The Sunday Express editorial described Panchabhuta Lingas this time - obviously, one of them was Akasha Linga - denoting space - Chidambaram Natarajar - who anyway has been my fantasy over the last couple years - there are several instances - life instances - when I needed affirmation from Natarajar, and I would see Him manifest through situations timed just perfectly right - after all - like our dear Nandhanar sang, Yen Appan Allava, Yen Thaayum Allava.

Anyways, through some home rearrangement and general decluttering efforts, our Natarajar at home, found His way on my work desk. Appa had kept Him safe in the pooja room, in the right direction.

Unlike Appa, I have zero sense of cardinal directions - except East and West, thanks to the Sun. I can only give directions with either left or right, and nothing beyond that. Appa's aptitude in topography was brilliant and beyond a point, perhaps annoying - because it wouldn't make any sense to a person who just knows left and right. He would speak geographical terms like second nature and utter words like furlong, when all I know is a few steps!

And so today, when waking up, I saw a golden paint in the sky and determined quickly that it was the East, that's a nobrainer. Well although it's a nobrainer, the mistake is, to not stop by, and take note of a simple sunrise through your own home's window. You don't really have to go to a fancy beach for getting clicks of the sunrise, making up for a social media feed. This is why we're not able to tell which is the East in your own house, because we just don't notice. 

Why was I looking for the East anyway - I wanted to my Natarajar, east-facing. Last night, I used the Compass app in my phone while placing the Natrajar, and it told me He was already east-facing. Today, the golden paint on the sky gave me a confirmation at 6.30am. Except Appa isn't physically around to appreciate my common sense - He's there with me as my moral compass, from all directions possible.

Tuesday, 18 February 2025

A lucky barter!

Chetta, how much for the paavaka, payar and mango  altogether 100/- rupees, said a street vegetable hawker, who puts up his stall twice a week. Only after I hung the bag of vegetables in my scooter did I realize that I only could pay through UPI, and that I hadn't brought my purse which had some liquid cash. I scanned his makeshift shop for a tiny box that would announce payments received, but none that I could scan for a payment! 

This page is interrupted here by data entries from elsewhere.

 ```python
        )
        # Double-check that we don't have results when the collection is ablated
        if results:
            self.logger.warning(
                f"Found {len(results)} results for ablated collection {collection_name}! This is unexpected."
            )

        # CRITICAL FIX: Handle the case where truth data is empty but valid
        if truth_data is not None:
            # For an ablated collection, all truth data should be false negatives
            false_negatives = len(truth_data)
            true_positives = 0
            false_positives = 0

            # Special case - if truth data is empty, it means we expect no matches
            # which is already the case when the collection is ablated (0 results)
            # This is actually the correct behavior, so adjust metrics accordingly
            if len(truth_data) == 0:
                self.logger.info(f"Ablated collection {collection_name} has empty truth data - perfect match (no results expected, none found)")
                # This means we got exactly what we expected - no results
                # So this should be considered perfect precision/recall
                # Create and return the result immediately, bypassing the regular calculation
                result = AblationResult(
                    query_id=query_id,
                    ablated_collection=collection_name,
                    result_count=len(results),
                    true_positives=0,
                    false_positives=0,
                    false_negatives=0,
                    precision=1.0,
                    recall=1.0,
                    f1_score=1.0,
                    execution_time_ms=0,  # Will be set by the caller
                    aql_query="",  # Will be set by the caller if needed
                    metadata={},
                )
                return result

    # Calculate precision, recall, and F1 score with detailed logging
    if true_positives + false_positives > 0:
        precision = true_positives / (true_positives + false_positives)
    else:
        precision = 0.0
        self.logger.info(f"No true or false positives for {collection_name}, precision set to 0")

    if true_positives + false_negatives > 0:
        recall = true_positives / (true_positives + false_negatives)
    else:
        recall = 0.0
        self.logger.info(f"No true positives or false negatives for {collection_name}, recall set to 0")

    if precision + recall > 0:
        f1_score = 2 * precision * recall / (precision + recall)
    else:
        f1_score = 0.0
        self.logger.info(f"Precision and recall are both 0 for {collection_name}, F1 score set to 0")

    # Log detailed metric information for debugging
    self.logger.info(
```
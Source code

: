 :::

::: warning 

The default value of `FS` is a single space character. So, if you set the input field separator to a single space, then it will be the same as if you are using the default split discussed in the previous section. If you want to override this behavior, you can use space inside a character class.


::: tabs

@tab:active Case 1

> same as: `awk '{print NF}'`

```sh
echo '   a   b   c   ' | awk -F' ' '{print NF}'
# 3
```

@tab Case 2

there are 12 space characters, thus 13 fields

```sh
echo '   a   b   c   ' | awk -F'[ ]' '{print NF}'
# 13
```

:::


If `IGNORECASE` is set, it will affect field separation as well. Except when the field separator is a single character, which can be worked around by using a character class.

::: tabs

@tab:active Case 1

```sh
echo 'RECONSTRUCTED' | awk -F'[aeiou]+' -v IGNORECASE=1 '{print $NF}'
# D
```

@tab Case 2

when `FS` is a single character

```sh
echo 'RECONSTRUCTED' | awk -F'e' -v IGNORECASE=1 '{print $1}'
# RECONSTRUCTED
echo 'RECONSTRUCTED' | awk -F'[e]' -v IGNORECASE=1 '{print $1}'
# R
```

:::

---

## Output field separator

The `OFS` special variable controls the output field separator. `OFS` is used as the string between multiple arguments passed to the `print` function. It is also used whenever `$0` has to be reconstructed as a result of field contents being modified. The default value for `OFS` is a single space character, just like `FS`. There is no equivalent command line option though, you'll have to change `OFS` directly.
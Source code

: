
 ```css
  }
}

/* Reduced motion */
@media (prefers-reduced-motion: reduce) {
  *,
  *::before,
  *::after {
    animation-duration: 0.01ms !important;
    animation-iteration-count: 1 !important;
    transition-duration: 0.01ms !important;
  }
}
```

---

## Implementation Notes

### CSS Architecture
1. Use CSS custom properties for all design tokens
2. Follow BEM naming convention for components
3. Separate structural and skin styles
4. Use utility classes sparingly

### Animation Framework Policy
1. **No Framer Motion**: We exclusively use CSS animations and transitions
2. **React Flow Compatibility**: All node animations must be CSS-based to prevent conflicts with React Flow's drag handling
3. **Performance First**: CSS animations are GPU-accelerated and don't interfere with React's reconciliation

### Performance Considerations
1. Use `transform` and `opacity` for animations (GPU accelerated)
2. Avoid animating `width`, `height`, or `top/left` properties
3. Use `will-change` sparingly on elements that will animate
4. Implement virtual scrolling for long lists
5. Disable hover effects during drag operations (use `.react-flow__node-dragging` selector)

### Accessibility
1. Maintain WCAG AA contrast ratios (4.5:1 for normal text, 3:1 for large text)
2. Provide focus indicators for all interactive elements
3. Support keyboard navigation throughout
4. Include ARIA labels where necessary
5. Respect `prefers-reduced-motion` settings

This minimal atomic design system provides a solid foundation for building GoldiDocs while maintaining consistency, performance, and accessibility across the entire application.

When asked how I'd pay him  without batting an eyelid, he coolly handed over 20/- rupees to me in turn, and pointed me to a lottery vending shop situated right opposite his makeshift shop; giving me a clear instruction  "hand over the 20/- rupees as liquid cash, and Gpay 100/- to the lottery vendor, and get me a lottery, I'll get it with blessings from your hands today!" I followed the instruction to the T and got back with my new purchase to hand over to the vegetable hawker. A fellow woman who had visited the shop, oblivious about the previous dealing between the vegetable hawker and me, was sharp with her comment — oh, so we can now barter with lottery tickets to buy veggies! Wow!

The lottery continues to be a harbinger of good fortune, while UPI payments happily coexist even in a so-called local village in Bharath!